Dans le cas particulier, c'est toutefois à tort que les premiers juges,
suivant en cela les décisions de la caisse, ont pris en compte la totalité de
ces indemnités journalières au titre de revenu acquis sous forme de rente. Au
moment déterminant où les décisions de cotisations ont été rendues (ATF 121 V
366 consid. 1b et les arrêts cités), l'assurée s'était vu accorder -
rétroactivement - une rente de l'assurance-invalidité depuis le 1er avril
1995 et celle-ci avait été invitée par l'assurance-maladie à verser la part
des rentes arriérées correspondant aux indemnités journalières allouées
durant la période du 1er avril 1995 au 3 avril 1996 (32 801 fr. 30).

Dans ces conditions, à la date des décisions litigieuses, les indemnités
journalières ayant fait l'objet d'un remboursement n'avaient plus le
caractère d'un revenu à concurrence d'un montant de 32 801 fr. 30
correspondant aux rentes d'invalidité pour cette période. La caisse n'était
ainsi pas en droit de les prendre en compte dans le calcul des cotisations
dues pour les années 1995 et 1996, réserve étant faite du solde des
indemnités journalières n'ayant pas fait l'objet de la compensation.

4.  Vu ce qui précède, le recours est bien-fondé. La procédure n'est pas
gratuite (art. 134 OJ a contrario) et la caisse intimée, qui succombe,
supportera les frais de justice (art. 156 al. 1 OJ). Par ailleurs, la
recourante, qui obtient gain de cause, a droit à une indemnité de dépens.
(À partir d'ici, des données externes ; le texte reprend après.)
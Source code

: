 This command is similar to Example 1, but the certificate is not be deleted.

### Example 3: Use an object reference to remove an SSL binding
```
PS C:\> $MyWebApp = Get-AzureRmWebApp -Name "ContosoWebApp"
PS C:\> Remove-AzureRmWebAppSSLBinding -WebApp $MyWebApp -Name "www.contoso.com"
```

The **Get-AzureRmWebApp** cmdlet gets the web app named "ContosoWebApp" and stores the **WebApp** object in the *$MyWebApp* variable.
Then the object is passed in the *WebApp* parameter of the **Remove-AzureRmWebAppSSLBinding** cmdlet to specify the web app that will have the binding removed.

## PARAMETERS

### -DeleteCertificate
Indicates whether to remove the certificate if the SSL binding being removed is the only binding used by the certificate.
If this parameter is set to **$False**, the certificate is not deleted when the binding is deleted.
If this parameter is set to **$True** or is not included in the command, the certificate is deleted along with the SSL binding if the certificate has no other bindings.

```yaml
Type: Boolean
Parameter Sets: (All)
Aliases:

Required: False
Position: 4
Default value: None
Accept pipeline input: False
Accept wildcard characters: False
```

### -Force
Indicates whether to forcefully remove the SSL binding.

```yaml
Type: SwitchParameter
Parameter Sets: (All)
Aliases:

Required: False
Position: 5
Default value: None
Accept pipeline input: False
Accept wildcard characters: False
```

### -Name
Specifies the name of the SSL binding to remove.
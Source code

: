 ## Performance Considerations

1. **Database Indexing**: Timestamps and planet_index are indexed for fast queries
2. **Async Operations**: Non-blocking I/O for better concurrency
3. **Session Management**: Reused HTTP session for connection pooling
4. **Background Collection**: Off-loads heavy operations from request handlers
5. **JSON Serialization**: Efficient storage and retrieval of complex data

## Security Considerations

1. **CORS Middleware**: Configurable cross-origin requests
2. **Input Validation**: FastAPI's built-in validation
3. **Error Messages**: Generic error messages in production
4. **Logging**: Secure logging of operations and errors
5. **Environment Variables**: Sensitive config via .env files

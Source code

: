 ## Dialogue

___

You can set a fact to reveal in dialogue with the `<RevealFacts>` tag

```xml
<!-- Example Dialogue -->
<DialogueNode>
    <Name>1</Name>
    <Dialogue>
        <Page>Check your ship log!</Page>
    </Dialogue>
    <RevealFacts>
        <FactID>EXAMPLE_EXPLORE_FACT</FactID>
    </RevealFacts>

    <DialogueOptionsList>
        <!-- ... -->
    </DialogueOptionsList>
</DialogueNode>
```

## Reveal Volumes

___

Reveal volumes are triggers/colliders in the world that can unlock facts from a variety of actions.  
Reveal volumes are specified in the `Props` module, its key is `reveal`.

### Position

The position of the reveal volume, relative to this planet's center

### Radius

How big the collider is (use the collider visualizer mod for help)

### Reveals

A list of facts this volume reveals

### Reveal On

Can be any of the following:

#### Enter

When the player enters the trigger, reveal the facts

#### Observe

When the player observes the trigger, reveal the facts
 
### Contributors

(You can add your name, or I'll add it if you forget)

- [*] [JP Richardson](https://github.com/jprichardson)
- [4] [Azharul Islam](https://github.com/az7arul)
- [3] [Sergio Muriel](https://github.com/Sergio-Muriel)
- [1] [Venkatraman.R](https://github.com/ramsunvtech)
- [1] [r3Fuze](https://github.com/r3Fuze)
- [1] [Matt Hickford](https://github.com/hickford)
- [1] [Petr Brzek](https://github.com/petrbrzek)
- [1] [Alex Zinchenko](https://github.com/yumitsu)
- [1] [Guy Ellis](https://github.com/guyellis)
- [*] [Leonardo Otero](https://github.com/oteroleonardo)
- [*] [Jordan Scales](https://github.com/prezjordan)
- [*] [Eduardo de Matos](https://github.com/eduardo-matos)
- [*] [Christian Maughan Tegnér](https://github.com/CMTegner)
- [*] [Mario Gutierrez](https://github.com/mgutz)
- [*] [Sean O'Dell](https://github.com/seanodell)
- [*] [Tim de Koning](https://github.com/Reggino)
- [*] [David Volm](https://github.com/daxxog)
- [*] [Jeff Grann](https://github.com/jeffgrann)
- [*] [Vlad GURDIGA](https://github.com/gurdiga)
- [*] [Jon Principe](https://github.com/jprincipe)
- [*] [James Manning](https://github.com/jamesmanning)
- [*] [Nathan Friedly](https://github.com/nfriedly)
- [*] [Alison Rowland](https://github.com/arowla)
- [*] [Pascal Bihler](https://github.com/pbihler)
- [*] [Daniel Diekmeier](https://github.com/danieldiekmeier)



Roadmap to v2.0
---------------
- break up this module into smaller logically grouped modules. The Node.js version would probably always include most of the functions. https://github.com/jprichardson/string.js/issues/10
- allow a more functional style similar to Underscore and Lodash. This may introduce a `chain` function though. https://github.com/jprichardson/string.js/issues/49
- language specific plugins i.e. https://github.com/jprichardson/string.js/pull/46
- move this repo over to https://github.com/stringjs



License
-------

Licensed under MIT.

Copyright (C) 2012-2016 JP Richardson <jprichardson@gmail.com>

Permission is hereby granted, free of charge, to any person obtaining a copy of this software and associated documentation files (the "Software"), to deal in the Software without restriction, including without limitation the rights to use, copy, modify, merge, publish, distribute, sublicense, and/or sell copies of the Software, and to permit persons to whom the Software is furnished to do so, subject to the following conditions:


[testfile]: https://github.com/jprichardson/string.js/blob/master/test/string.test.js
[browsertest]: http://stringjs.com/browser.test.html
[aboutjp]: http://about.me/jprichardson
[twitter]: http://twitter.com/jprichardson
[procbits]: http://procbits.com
Par ces motifs, le Tribunal fédéral des assurances prononce :

1.
Le recours est admis et le jugement de la Commission cantonale de recours
AVS-AI du canton de Genève du 11 décembre 2001, ainsi que les décisions des
18 juillet 1997 et 23 décembre 1997 de la Caisse cantonale genevoise de
compensation, sont annulés.

2.
La cause est renvoyée à la Caisse de compensation pour nouvelle décision.

3.
Les frais de justice, d'un montant de 500 fr., sont mis à la charge de
l'intimée.

4.
L'avance de frais versée par la recourante, d'un montant de 500 fr., lui est
restituée.

5.

6.
Le présent arrêt sera communiqué aux parties, à la Commission cantonale de
recours en matière d'AVS/AI et à l'Office fédéral des assurances sociales.